Universal health care, worldwide, is within reach
The case for it is a powerful one—including in poor countries
BY MANY measures the world has never been in better health. Since 2000 … the number of children who die before they are five has fallen by almost half, to 5.6m. Life expectancy has reached 71, a gain of five years. More children than ever are vaccinated. Malaria, TB and HIV/AIDS are in retreat.
Yet the gap between this progress and the still greater potential that medicine offers has perhaps never been wider. At least half the world is without access to what the World Health Organisation deems essential, including antenatal care, insecticide-treated bednets, screening for cervical cancer and vaccinations against diphtheria, tetanus and whooping cough. Safe, basic surgery is out of reach for 5bn people.

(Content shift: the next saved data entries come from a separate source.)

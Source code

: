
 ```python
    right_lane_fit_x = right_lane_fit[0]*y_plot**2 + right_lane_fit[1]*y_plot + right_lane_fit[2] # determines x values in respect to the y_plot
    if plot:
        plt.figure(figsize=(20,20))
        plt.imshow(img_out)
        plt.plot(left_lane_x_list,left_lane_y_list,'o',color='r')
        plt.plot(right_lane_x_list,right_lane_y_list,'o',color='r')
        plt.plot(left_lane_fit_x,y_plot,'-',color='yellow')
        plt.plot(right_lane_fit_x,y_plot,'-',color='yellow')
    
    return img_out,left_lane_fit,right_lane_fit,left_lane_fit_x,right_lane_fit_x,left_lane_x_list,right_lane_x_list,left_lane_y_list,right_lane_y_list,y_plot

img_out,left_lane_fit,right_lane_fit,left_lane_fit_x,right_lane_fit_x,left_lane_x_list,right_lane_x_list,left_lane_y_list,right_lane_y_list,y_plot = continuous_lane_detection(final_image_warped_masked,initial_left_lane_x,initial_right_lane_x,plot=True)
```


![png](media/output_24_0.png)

Those who can get to see a doctor often pay a crippling price. More than 800m people spend over 10% of their annual household income on medical expenses; nearly 180m spend over 25%. The quality of what they get in return is often woeful. In studies of consultations in rural Indian and Chinese clinics, just 12-26% of patients received a correct diagnosis.
That is a terrible waste. As this week’s special report shows, the goal of universal basic health care is sensible, affordable and practical, even in poor countries. Without it, the potential of modern medicine will be squandered.
How the other half dies
Universal basic health care is sensible in the way that, say, universal basic education is sensible—because it yields benefits to society as well as to individuals. In some quarters the very idea leads to a dangerous elevation of the blood pressure, because it suggests paternalism, coercion or worse. There is no hiding that public health-insurance schemes require the rich to subsidise the poor, the young to subsidise the old and the healthy to underwrite the sick. And universal schemes must have a way of forcing people to pay, through taxes, say, or by mandating that they buy insurance.
But there is a principled, liberal case for universal health care. Good health is something everyone can reasonably be assumed to want in order to realise their full individual potential. Universal care is a way of providing it that is pro-growth. The costs of inaccessible, expensive and abject treatment are enormous. The sick struggle to get an education or to be productive at work. Land cannot be developed if it is full of disease-carrying parasites. According to several studies, confidence about health makes people more likely to set up their own businesses.
Universal basic health care is also affordable. A country need not wait to be rich before it can have comprehensive, if rudimentary, treatment. Health care is a labour-intensive industry, and community health workers, paid relatively little compared with doctors and nurses, can make a big difference in poor countries. There is also already a lot of spending on health in poor countries, but it is often inefficient. In India and Nigeria, for example, more than 60% of health spending is through out-of-pocket payments. More services could be provided if that money—and the risk of falling ill—were pooled.
The evidence for the feasibility of universal health care goes beyond theories jotted on the back of prescription pads. It is supported by several pioneering examples. Chile and Costa Rica spend about an eighth of what America does per person on health and have similar life expectancies. Thailand spends $220 per person a year on health, and yet has outcomes nearly as good as in the OECD. Its rate of deaths related to pregnancy, for example, is just over half that of African-American mothers. Rwanda has introduced ultrabasic health insurance for more than 90% of its people; infant mortality has fallen from 120 per 1,000 live births in 2000 to under 30 last year.
And universal health care is practical. It is a way to prevent free-riders from passing on the costs of not being covered to others, for example by clogging up emergency rooms or by spreading contagious diseases. It does not have to mean big government. Private insurers and providers can still play an important role.
Indeed such a practical approach is just what the low-cost revolution needs. Take, for instance, the design of health-insurance schemes. Many countries start by making a small group of people eligible for a large number of benefits, in the expectation that other groups will be added later. (Civil servants are, mysteriously, common beneficiaries.) This is not only unfair and inefficient, but also risks creating a constituency opposed to extending insurance to others. The better option is to cover as many people as possible, even if the services available are sparse, as under Mexico’s Seguro Popular scheme.
Small amounts of spending can go a long way. Research led by Dean Jamison, a health economist, has identified over 200 effective interventions, including immunisations and neglected procedures such as basic surgery. In total, these would cost poor countries about an extra $1 per week per person and cut the number of premature deaths there by more than a quarter. Around half that funding would go to primary health centres, not city hospitals, which today receive more than their fair share of the money.
The health of nations
Consider, too, the $37bn spent each year on health aid. Since 2000, this has helped save millions from infectious diseases. But international health organisations can distort domestic institutions, for example by setting up parallel programmes or by diverting health workers into pet projects. A better approach, seen in Rwanda, is when programmes targeting a particular disease bring broader benefits. One example is the way that the Global Fund to Fight AIDS, Tuberculosis and Malaria finances community health workers who treat patients with HIV but also those with other diseases.